### GIVEN DATA
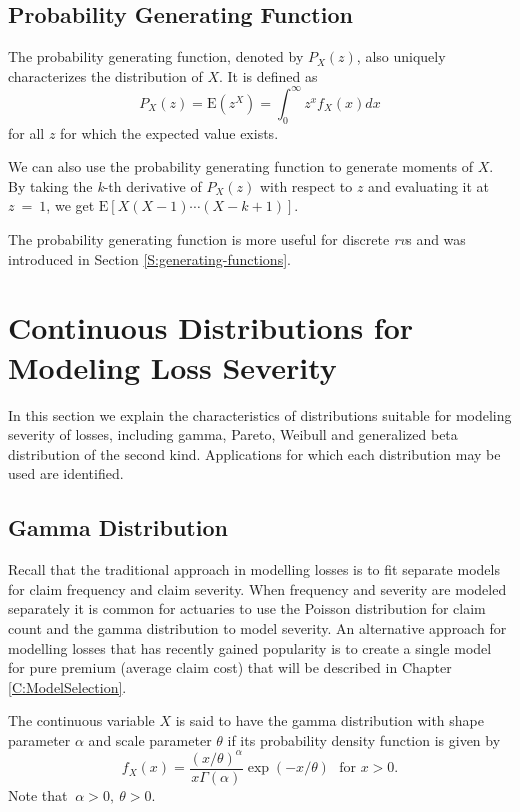 \documentclass[]{book}
\theoremstyle{definition}
\theoremstyle{definition}
\theoremstyle{definition}
\theoremstyle{remark}
\begin{document}
\subsection{Probability Generating
Function}\label{probability-generating-function}

The probability generating function, denoted by
\(P_{X}\left( z \right)\), also uniquely characterizes the distribution
of \(X\). It is defined as
\[P_{X}\left( z \right) = \mathrm{E}\left( z^{X} \right) = \int_{0}^{\infty}{z^{x}f_{X}\left( x \right) dx}\]
for all \(z\) for which the expected value exists.

We can also use the probability generating function to generate moments
of \(X\). By taking the \emph{k}-th derivative of
\(P_{X}\left( z \right)\) with respect to \(z\) and evaluating it at
\(z\  = \ 1\), we get
\(\mathrm{E}\left\lbrack X\left( X - 1 \right)\cdots\left( X - k + 1 \right) \right\rbrack .\)

The probability generating function is more useful for discrete
\emph{rv}s and was introduced in Section \ref{S:generating-functions}.

\section{Continuous Distributions for Modeling Loss
Severity}\label{S:ContinuousDistn}

In this section we explain the characteristics of distributions suitable
for modeling severity of losses, including gamma, Pareto, Weibull and
generalized beta distribution of the second kind. Applications for which
each distribution may be used are identified.

\subsection{Gamma Distribution}\label{gamma-distribution}

Recall that the traditional approach in modelling losses is to fit
separate models for claim frequency and claim severity. When frequency
and severity are modeled separately it is common for actuaries to use
the Poisson distribution for claim count and the gamma distribution to
model severity. An alternative approach for modelling losses that has
recently gained popularity is to create a single model for pure premium
(average claim cost) that will be described in Chapter
\ref{C:ModelSelection}.

The continuous variable \(X\) is said to have the gamma distribution
with shape parameter \(\alpha\) and scale parameter \(\theta\) if its
probability density function is given by
\[f_{X}\left( x \right) = \frac{\left( x/ \theta  \right)^{\alpha}}{x\Gamma\left( \alpha \right)}\exp \left( -x/ \theta \right) \ \ \ \text{for } x > 0 .\]
Note that \(\ \alpha > 0,\ \theta > 0\).
\end{document}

### TASK
The data above, line by line: transcribe it exactly and drop the pictures.

### RESULT FOR THIS TASK
 \documentclass[]{book}
\theoremstyle{definition}
\theoremstyle{definition}
\theoremstyle{definition}
\theoremstyle{remark}
\begin{document}
\subsection{Probability Generating
Function}\label{probability-generating-function}

The probability generating function, denoted by
\(P_{X}\left( z \right)\), also uniquely characterizes the distribution
of \(X\). It is defined as
\[P_{X}\left( z \right) = \mathrm{E}\left( z^{X} \right) = \int_{0}^{\infty}{z^{x}f_{X}\left( x \right) dx}\]
for all \(z\) for which the expected value exists.

We can also use the probability generating function to generate moments
of \(X\). By taking the \emph{k}-th derivative of
\(P_{X}\left( z \right)\) with respect to \(z\) and evaluating it at
\(z\  = \ 1\), we get
\(\mathrm{E}\left\lbrack X\left( X - 1 \right)\cdots\left( X - k + 1 \right) \right\rbrack .\)

The probability generating function is more useful for discrete
\emph{rv}s and was introduced in Section \ref{S:generating-functions}.

\section{Continuous Distributions for Modeling Loss
Severity}\label{S:ContinuousDistn}

In this section we explain the characteristics of distributions suitable
for modeling severity of losses, including gamma, Pareto, Weibull and
generalized beta distribution of the second kind. Applications for which
each distribution may be used are identified.

\subsection{Gamma Distribution}\label{gamma-distribution}

Recall that the traditional approach in modelling losses is to fit
separate models for claim frequency and claim severity. When frequency
and severity are modeled separately it is common for actuaries to use
the Poisson distribution for claim count and the gamma distribution to
model severity. An alternative approach for modelling losses that has
recently gained popularity is to create a single model for pure premium
(average claim cost) that will be described in Chapter
\ref{C:ModelSelection}.

The continuous variable \(X\) is said to have the gamma distribution
with shape parameter \(\alpha\) and scale parameter \(\theta\) if its
probability density function is given by
\[f_{X}\left( x \right) = \frac{\left( x/ \theta  \right)^{\alpha}}{x\Gamma\left( \alpha \right)}\exp \left( -x/ \theta \right) \ \ \ \text{for } x > 0 .\]
Note that \(\ \alpha > 0,\ \theta > 0\).
\end{document}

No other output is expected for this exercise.